There sat I in sessions of that excellent trade show for lawyers – Legal Tech – sponsored by PricewaterhouseCoopers and others, in which leading public relations and marketing practitioners talked of new techniques and emerging relationships between news sources and the press in today’s technical environment. John Hellerman of Levick Strategic Communications; Deborah Brightman Farone, Director of Client and Public Relations; and Jolene M. Overbeck, Director of Business Development of Latham & Watkins all spoke of the new relationships and techniques.

It’s all the fault of the Internet. And other high tech devices.

When the fax machine first became popular, faxing releases to the press without prior permission was a serious taboo. It was considered intrusive, rude, and unjournalistic. That changed, and now, with some exceptions, anything you want to send to the press can go by fax, without prejudice.

As email emerged, it was foolish to assume that anything you sent an editor by email would actually get there. No more. Everybody has email. And the press now agrees that they get a very large portion of input by email. And increasingly, they want it that way, it seems.

But what email has done is to create a new kind of journalism. "Just send the facts, ma’am, and if we’re interested in the story, we’ll call you for the fill-in." Really. That’s what’s happening.

At the turn of the century, reporters – then popularly called legmen, because that’s how they got around to get the news – would send their stories in by wire to rewrite men on the city desk. (Yes, Virginia, rewrite men. No women doing it then.) Or they would phone it in to a rewrite man. Just the facts. The story was filled in by the rewrite men. And it was, back then, just the facts.

That’s where the 5 Ws started – Who, What, When, Where, and Why. The rewrite man did the color. And that’s where the concept of paragraphs in descending order of importance came. If the story had to be cut, it was cut from the bottom. Journalism schools and texts have been teaching this 5 W stuff for generations, as have the public relations teachers. Nobody seems to notice that we don’t have telegraphers any more.

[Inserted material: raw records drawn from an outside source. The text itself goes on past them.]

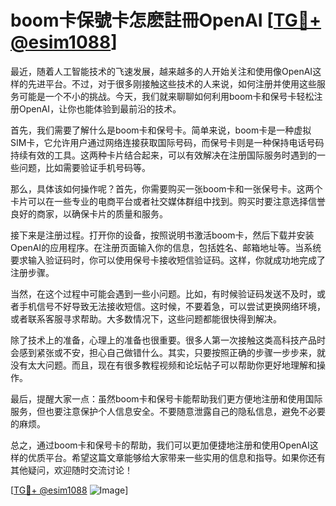 # boom卡保號卡怎麽註冊OpenAI [[TG💪+ @esim1088](https://t.me/s/esim1088)]

最近，随着人工智能技术的飞速发展，越来越多的人开始关注和使用像OpenAI这样的先进平台。不过，对于很多刚接触这些技术的人来说，如何注册并使用这些服务可能是一个不小的挑战。今天，我们就来聊聊如何利用boom卡和保号卡轻松注册OpenAI，让你也能体验到最前沿的技术。

首先，我们需要了解什么是boom卡和保号卡。简单来说，boom卡是一种虚拟SIM卡，它允许用户通过网络连接获取国际号码，而保号卡则是一种保持电话号码持续有效的工具。这两种卡片结合起来，可以有效解决在注册国际服务时遇到的一些问题，比如需要验证手机号码等。

那么，具体该如何操作呢？首先，你需要购买一张boom卡和一张保号卡。这两个卡片可以在一些专业的电商平台或者社交媒体群组中找到。购买时要注意选择信誉良好的商家，以确保卡片的质量和服务。

接下来是注册过程。打开你的设备，按照说明书激活boom卡，然后下载并安装OpenAI的应用程序。在注册页面输入你的信息，包括姓名、邮箱地址等。当系统要求输入验证码时，你可以使用保号卡接收短信验证码。这样，你就成功地完成了注册步骤。

当然，在这个过程中可能会遇到一些小问题。比如，有时候验证码发送不及时，或者手机信号不好导致无法接收短信。这时候，不要着急，可以尝试更换网络环境，或者联系客服寻求帮助。大多数情况下，这些问题都能很快得到解决。

除了技术上的准备，心理上的准备也很重要。很多人第一次接触这类高科技产品时会感到紧张或不安，担心自己做错什么。其实，只要按照正确的步骤一步步来，就没有太大问题。而且，现在有很多教程视频和论坛帖子可以帮助你更好地理解和操作。

最后，提醒大家一点：虽然boom卡和保号卡能帮助我们更方便地注册和使用国际服务，但也要注意保护个人信息安全。不要随意泄露自己的隐私信息，避免不必要的麻烦。

总之，通过boom卡和保号卡的帮助，我们可以更加便捷地注册和使用OpenAI这样的优质平台。希望这篇文章能够给大家带来一些实用的信息和指导。如果你还有其他疑问，欢迎随时交流讨论！

[[TG💪+ @esim1088](https://t.me/s/esim1088) ![Image](https://i.postimg.cc/4NQfJmqS/Snipaste-2025-05-13-00-14-12.png)]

When reporters started writing their own stories, and particularly when word processing came into the city room, the 5W stuff got to be silly (although nobody told the PR people). Lead with the most interesting, important, and salient fact. Fill in the rest later in the story.

But journalism has changed. Nobody has time to read press releases – particularly in the volume that’s become common. Everybody has email. So how does it go?

And so the old long-winded, tell-it-all-in-one-shot, mass mailed press release is languishing, after almost a hundred years. Gone. Gone the way of the typewriter and the mimeograph machine and the kids stuffing envelopes and the wire. The world belongs to the internet, now.

Except for one thing. Bill Ruder once said, "In the final analysis, public relations is an art form, and no matter what changes, if you’ve still got the art, you’re still in business." As ever, Bill was right.